What this task involves:
Pull every line with "bfseries" from the data below and copy it.

━━━━━━━━━━━━━━━━━━━━

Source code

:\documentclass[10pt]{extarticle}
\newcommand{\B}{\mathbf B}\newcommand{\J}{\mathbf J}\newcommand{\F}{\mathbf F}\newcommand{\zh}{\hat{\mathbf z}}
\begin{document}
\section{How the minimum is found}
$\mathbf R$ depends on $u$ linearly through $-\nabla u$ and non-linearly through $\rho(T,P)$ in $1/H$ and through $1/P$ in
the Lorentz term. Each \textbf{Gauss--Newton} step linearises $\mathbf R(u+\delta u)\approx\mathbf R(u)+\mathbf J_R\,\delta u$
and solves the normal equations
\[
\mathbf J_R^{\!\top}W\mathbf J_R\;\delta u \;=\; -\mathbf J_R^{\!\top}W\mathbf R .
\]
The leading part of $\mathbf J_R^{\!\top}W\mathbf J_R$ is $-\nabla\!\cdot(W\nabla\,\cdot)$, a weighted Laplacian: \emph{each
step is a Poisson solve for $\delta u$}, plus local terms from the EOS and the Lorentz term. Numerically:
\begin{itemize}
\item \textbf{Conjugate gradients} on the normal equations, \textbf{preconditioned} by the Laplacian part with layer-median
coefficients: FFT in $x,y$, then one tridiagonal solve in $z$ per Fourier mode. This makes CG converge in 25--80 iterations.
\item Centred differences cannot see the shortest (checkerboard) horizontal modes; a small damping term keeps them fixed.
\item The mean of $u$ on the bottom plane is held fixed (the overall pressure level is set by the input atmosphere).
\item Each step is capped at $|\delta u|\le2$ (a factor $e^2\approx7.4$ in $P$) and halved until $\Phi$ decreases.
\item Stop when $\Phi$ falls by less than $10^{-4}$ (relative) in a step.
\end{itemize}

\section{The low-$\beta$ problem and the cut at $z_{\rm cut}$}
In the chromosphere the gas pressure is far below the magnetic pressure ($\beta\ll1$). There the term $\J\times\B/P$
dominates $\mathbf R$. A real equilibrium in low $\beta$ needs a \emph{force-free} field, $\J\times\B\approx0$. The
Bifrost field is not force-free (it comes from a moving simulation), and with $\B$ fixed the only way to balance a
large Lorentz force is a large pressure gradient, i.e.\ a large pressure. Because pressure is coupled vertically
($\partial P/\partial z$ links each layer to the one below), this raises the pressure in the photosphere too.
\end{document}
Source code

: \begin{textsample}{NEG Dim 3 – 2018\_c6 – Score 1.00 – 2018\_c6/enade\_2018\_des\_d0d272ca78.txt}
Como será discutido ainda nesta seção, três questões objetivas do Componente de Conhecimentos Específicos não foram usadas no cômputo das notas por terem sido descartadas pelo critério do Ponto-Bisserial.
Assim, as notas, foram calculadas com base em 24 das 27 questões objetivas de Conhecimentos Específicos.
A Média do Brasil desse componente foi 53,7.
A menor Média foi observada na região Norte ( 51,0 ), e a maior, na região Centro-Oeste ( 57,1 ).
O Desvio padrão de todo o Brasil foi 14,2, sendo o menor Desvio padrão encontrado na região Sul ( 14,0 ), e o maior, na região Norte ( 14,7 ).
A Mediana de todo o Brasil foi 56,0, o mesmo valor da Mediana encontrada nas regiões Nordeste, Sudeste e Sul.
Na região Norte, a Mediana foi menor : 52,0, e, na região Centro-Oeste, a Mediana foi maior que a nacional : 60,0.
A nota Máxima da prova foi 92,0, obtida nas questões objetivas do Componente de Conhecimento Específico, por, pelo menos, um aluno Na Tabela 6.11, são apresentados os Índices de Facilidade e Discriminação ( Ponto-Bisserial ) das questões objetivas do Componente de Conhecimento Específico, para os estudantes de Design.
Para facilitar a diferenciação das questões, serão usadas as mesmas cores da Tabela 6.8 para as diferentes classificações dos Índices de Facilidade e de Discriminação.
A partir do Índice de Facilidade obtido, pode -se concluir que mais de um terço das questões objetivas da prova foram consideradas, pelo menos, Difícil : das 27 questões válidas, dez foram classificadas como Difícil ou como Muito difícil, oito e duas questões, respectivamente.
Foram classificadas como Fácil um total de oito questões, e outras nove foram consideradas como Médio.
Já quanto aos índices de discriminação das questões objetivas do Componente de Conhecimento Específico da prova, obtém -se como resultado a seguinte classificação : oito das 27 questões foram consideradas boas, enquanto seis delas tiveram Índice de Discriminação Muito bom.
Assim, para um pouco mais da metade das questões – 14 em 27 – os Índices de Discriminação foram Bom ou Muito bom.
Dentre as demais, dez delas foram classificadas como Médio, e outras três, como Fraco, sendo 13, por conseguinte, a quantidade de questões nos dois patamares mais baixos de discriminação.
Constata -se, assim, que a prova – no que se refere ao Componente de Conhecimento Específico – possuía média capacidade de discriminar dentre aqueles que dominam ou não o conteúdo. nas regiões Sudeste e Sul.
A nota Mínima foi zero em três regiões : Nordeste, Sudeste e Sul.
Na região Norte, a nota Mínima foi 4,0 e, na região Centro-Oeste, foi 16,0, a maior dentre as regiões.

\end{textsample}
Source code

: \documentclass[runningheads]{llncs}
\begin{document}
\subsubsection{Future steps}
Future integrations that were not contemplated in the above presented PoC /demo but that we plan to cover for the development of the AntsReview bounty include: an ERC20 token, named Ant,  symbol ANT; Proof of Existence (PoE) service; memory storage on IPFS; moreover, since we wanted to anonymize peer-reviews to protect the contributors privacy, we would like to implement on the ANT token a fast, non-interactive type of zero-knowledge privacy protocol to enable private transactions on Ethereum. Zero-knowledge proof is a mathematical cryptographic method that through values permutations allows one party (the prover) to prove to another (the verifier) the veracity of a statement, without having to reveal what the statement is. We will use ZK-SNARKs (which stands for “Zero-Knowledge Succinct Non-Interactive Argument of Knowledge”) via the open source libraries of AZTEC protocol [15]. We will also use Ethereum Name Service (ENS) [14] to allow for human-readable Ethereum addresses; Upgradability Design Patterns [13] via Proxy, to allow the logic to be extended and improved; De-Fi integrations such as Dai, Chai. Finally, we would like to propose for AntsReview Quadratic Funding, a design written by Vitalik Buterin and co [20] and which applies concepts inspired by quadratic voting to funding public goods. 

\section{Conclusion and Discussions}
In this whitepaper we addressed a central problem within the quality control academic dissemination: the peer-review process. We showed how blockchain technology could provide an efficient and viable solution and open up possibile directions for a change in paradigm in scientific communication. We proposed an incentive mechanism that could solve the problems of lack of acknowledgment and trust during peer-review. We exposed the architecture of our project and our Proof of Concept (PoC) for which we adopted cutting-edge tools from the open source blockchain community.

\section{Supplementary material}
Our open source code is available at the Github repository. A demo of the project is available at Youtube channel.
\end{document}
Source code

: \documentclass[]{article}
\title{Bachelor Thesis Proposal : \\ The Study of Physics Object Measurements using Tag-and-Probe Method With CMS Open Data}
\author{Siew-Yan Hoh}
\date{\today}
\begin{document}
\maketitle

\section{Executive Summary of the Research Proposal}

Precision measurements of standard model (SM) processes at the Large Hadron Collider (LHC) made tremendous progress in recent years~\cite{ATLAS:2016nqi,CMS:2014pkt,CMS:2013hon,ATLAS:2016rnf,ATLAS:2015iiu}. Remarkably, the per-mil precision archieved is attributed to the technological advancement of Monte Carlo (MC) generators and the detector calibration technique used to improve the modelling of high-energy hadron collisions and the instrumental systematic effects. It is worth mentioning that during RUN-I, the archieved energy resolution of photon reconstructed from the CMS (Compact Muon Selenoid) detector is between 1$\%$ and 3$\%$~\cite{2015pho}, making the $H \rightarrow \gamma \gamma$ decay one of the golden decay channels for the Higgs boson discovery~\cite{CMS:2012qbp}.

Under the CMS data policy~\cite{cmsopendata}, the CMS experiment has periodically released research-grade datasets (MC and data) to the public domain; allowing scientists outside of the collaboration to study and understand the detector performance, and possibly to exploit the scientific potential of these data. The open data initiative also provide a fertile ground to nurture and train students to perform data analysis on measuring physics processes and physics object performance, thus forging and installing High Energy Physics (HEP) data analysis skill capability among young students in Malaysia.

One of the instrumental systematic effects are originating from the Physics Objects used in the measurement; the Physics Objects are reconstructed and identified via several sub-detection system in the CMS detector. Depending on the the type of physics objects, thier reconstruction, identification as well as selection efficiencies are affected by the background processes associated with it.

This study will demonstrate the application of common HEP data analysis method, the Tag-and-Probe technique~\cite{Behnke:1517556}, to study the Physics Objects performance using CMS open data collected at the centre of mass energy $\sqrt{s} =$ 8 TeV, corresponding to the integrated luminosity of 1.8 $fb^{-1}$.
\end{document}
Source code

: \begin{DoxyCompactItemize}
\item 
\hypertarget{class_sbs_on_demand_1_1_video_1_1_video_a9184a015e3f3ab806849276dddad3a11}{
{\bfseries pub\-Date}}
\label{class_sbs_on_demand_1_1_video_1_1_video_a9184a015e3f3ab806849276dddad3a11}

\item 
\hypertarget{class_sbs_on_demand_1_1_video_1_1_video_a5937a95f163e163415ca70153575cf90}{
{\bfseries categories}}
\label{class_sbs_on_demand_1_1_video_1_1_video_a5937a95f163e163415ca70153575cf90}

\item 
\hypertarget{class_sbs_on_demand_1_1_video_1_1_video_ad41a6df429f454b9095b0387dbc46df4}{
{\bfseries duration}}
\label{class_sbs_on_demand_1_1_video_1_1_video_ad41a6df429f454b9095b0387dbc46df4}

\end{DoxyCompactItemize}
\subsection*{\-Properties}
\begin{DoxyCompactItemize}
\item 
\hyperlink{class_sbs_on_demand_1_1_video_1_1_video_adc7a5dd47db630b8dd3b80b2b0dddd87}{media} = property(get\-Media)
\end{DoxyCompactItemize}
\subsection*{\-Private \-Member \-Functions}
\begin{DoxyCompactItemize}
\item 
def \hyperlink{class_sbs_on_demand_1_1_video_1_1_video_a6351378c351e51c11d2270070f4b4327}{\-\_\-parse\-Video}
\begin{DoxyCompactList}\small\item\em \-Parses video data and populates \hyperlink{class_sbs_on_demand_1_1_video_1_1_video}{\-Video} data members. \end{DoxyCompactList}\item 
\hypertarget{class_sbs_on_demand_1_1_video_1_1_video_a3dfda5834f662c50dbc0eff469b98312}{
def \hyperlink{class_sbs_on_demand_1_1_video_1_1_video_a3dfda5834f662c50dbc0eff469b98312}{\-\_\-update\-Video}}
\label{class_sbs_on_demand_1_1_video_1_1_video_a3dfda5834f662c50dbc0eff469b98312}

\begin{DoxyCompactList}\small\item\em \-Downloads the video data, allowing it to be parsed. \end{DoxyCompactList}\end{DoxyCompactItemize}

━━━━━━━━━━━━━━━━━━━━

Solution:
{\bfseries pub\-Date}}
{\bfseries categories}}
{\bfseries duration}}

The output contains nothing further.